As waistlines expand, miniature food grows in popularity
In recent years a trend has developed that can be described (albeit somewhat grandly) as "the miniaturisation of food". Where once food came in portions roughly commensurate with a person's appetite - the meat-and-two-veg principle - it tends these days to be chopped up or otherwise divided into an ever-increasing number of constituents. Not surprisingly, this trend has accompanied two others: the demise of the square meal and the rise of the snack. Unsurprisingly, too, it has accompanied the increased prevalence of obesity.

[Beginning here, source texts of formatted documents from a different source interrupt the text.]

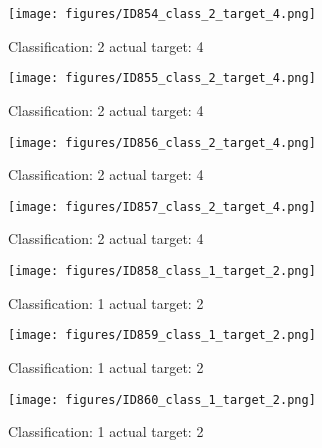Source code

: \begin{figure}[h!]
\begin{center}
\texttt{[image: figures/ID854\_class\_2\_target\_4.png]}
\end{center}
\caption{ Classification: 2 actual target: 4}
\label{fig:ID854_class_2_target_4}
\end{figure}
\begin{figure}[h!]
\begin{center}
\texttt{[image: figures/ID855\_class\_2\_target\_4.png]}
\end{center}
\caption{ Classification: 2 actual target: 4}
\label{fig:ID855_class_2_target_4}
\end{figure}
\begin{figure}[h!]
\begin{center}
\texttt{[image: figures/ID856\_class\_2\_target\_4.png]}
\end{center}
\caption{ Classification: 2 actual target: 4}
\label{fig:ID856_class_2_target_4}
\end{figure}
\begin{figure}[h!]
\begin{center}
\texttt{[image: figures/ID857\_class\_2\_target\_4.png]}
\end{center}
\caption{ Classification: 2 actual target: 4}
\label{fig:ID857_class_2_target_4}
\end{figure}
\begin{figure}[h!]
\begin{center}
\texttt{[image: figures/ID858\_class\_1\_target\_2.png]}
\end{center}
\caption{ Classification: 1 actual target: 2}
\label{fig:ID858_class_1_target_2}
\end{figure}
\begin{figure}[h!]
\begin{center}
\texttt{[image: figures/ID859\_class\_1\_target\_2.png]}
\end{center}
\caption{ Classification: 1 actual target: 2}
\label{fig:ID859_class_1_target_2}
\end{figure}
\begin{figure}[h!]
\begin{center}
\texttt{[image: figures/ID860\_class\_1\_target\_2.png]}
\end{center}
\caption{ Classification: 1 actual target: 2}
\label{fig:ID860_class_1_target_2}
\end{figure}
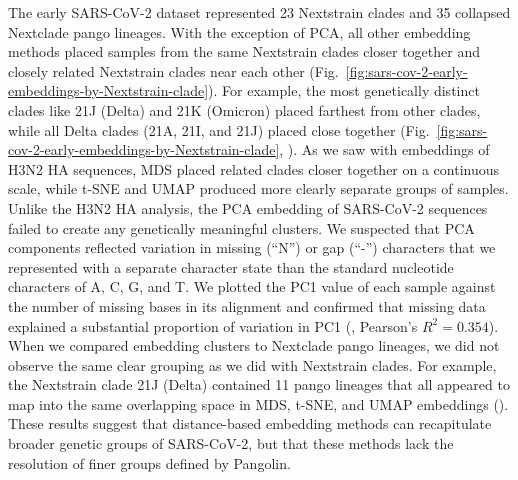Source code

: \documentclass[10pt,letterpaper]{article}
\begin{document}
The early SARS-CoV-2 dataset represented 23 Nextstrain clades and 35 collapsed Nextclade pango lineages.
With the exception of PCA, all other embedding methods placed samples from the same Nextstrain clades closer together and closely related Nextstrain clades near each other (Fig.~\ref{fig:sars-cov-2-early-embeddings-by-Nextstrain-clade}).
For example, the most genetically distinct clades like 21J (Delta) and 21K (Omicron) placed farthest from other clades, while all Delta clades (21A, 21I, and 21J) placed close together (Fig.~\ref{fig:sars-cov-2-early-embeddings-by-Nextstrain-clade}, ).
As we saw with embeddings of H3N2 HA sequences, MDS placed related clades closer together on a continuous scale, while t-SNE and UMAP produced more clearly separate groups of samples.
Unlike the H3N2 HA analysis, the PCA embedding of SARS-CoV-2 sequences failed to create any genetically meaningful clusters.
We suspected that PCA components reflected variation in missing (``N'') or gap (``-'') characters that we represented with a separate character state than the standard nucleotide characters of A, C, G, and T.
We plotted the PC1 value of each sample against the number of missing bases in its alignment and confirmed that missing data explained a substantial proportion of variation in PC1 (, Pearson's $R^{2}=0.354$).
When we compared embedding clusters to Nextclade pango lineages, we did not observe the same clear grouping as we did with Nextstrain clades.
For example, the Nextstrain clade 21J (Delta) contained 11 pango lineages that all appeared to map into the same overlapping space in MDS, t-SNE, and UMAP embeddings ().
These results suggest that distance-based embedding methods can recapitulate broader genetic groups of SARS-CoV-2, but that these methods lack the resolution of finer groups defined by Pangolin.
\end{document}
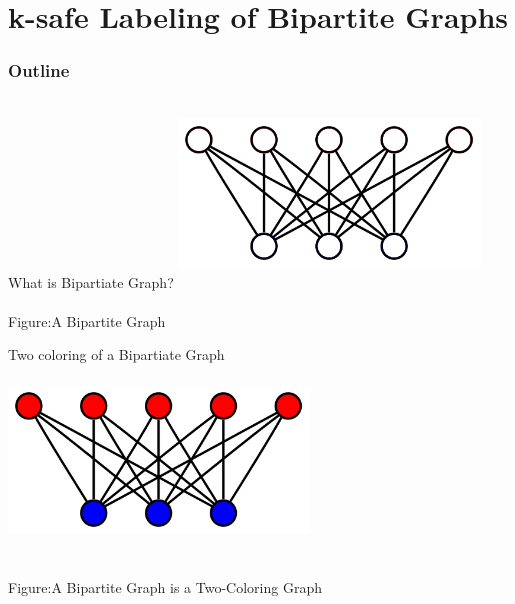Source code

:\documentclass{beamer}
\begin{document}
		\section{k-safe Labeling of Bipartite  Graphs}
		\begin{frame}
			\frametitle{Outline}
			\tableofcontents[currentsection]
		\end{frame}
		\begin{frame}{What is Bipartiate Graph?}
			\centering
			\includegraphics[height=5cm,width=8cm]{nocolor.png}
			\\~\\
			Figure:A Bipartite Graph
		\end{frame}
		\begin{frame}{Two coloring of a Bipartiate Graph}
			\centering
			\includegraphics[height=5cm,width=8cm]{twocolor.png}
			\\~\\
			Figure:A Bipartite Graph is a Two-Coloring Graph
		\end{frame}
\end{document}
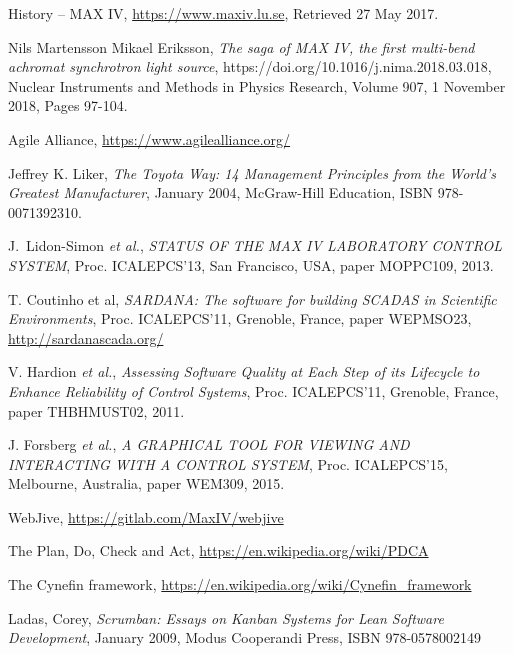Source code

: \documentclass[a4paper,
              ]{jacow}
\begin{document}
\begin{thebibliography}{99} %

     History – MAX IV,
     \url{https://www.maxiv.lu.se}, Retrieved 27 May 2017.

    Nils Martensson Mikael Eriksson,
	\textit{The saga of MAX IV, the first multi-bend achromat synchrotron light source},
	https://doi.org/10.1016/j.nima.2018.03.018,	Nuclear Instruments and Methods in Physics Research, Volume 907, 1 November 2018, Pages 97-104.

    Agile Alliance,
    \url{https://www.agilealliance.org/}
    
    Jeffrey K. Liker,
    \textit{The Toyota Way: 14 Management Principles from the World's Greatest Manufacturer},
    January 2004, McGraw-Hill Education, ISBN 978-0071392310.

    J.~Lidon-Simon \emph{et al.},
    \textit{STATUS OF THE MAX IV LABORATORY CONTROL SYSTEM},
    Proc. ICALEPCS'13, San Francisco, USA, paper MOPPC109, 2013.

    T. Coutinho et al, \textit{SARDANA: The software for building SCADAS in Scientific Environments},
    Proc. ICALEPCS'11, Grenoble, France, paper WEPMSO23,
    \url{http://sardanascada.org/}

    V. Hardion \emph{et al.},
    \textit{Assessing Software Quality at Each Step of its Lifecycle to Enhance Reliability of Control Systems},
    Proc. ICALEPCS'11, Grenoble, France, paper THBHMUST02, 2011.

    J. Forsberg \emph{et al.},
	\textit{A GRAPHICAL TOOL FOR VIEWING AND INTERACTING WITH A CONTROL SYSTEM},
	Proc. ICALEPCS'15, Melbourne, Australia, paper WEM309, 2015.

    WebJive,
    \url{https://gitlab.com/MaxIV/webjive}

    The Plan, Do, Check and Act,
    \url{https://en.wikipedia.org/wiki/PDCA}

    The Cynefin framework,
    \url{https://en.wikipedia.org/wiki/Cynefin_framework}

    Ladas, Corey,
    \textit{Scrumban: Essays on Kanban Systems for Lean Software Development},
    January 2009,
    Modus Cooperandi Press, ISBN 978-0578002149


\end{thebibliography}


\end{document}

Miniaturisation, it should be stressed, is something that applies to food at all levels. At the most elevated, "molecular gastronomists" such as Heston Blumenthal have become known for creating exquisite concoctions using dollops and morsels. Less esteemed chefs have followed suit. Many restaurants have abandoned the traditional three-course menu in favour of a tapas-inspired, multi-course approach - even if the food that they serve bears little resemblance to tapas. Canapés of impressive intricacy have become de rigueur at parties. There has been an explosion of interest in cuisines whose portions are already micro - sushi being the obvious example.
But the popularity of smallness is most evident in supermarkets. As is generally the case when it comes to pushing the boundaries of convenience, Marks & Spencer has led the way. The company has brought out a cornucopia of micro-products. There's the "Mini Bites" range: flapjacks, mini rings, chocolate cornflake cakes. There's the craze for chopped-up fruit sold in uniquely wasteful individual packages. You can buy packets of nuts and dried fruits, chocolate-coated or otherwise. There are all those rows of crisps and tortillas - as well as newfangled inventions such as mini-poppadoms.
The principle behind all this seems to be to remove foods from their original contexts - where they functioned as elements within meals - and reconstitute them as snacks that can be eaten at any time, either separately or with other snacks. Practically anything can be reformulated this way. Soon, no doubt, shoppers will be able to tuck into mini-steak tartares or micro-boeuf Wellingtons as they trudge along the high street.
It is already possible to subsist without ever eating a normal meal. Soon, everyone will subsist like this. The concept of the mealtime will have become no more than a memory, its trace surviving in crisp flavours such as "oven-roasted chicken with lemon and thyme".
Obesity follows from miniaturisation because this kind of eating has no cut-off point. If food items are reasonably sized, you are likely to think twice before eating more than one of them. If they are tiny, then one will never be enough. The smaller you go, the harder it is to tell how many is too many. You have no way of knowing if you're full. In this way, human beings are becoming a bit like cows, endlessly chewing the cud.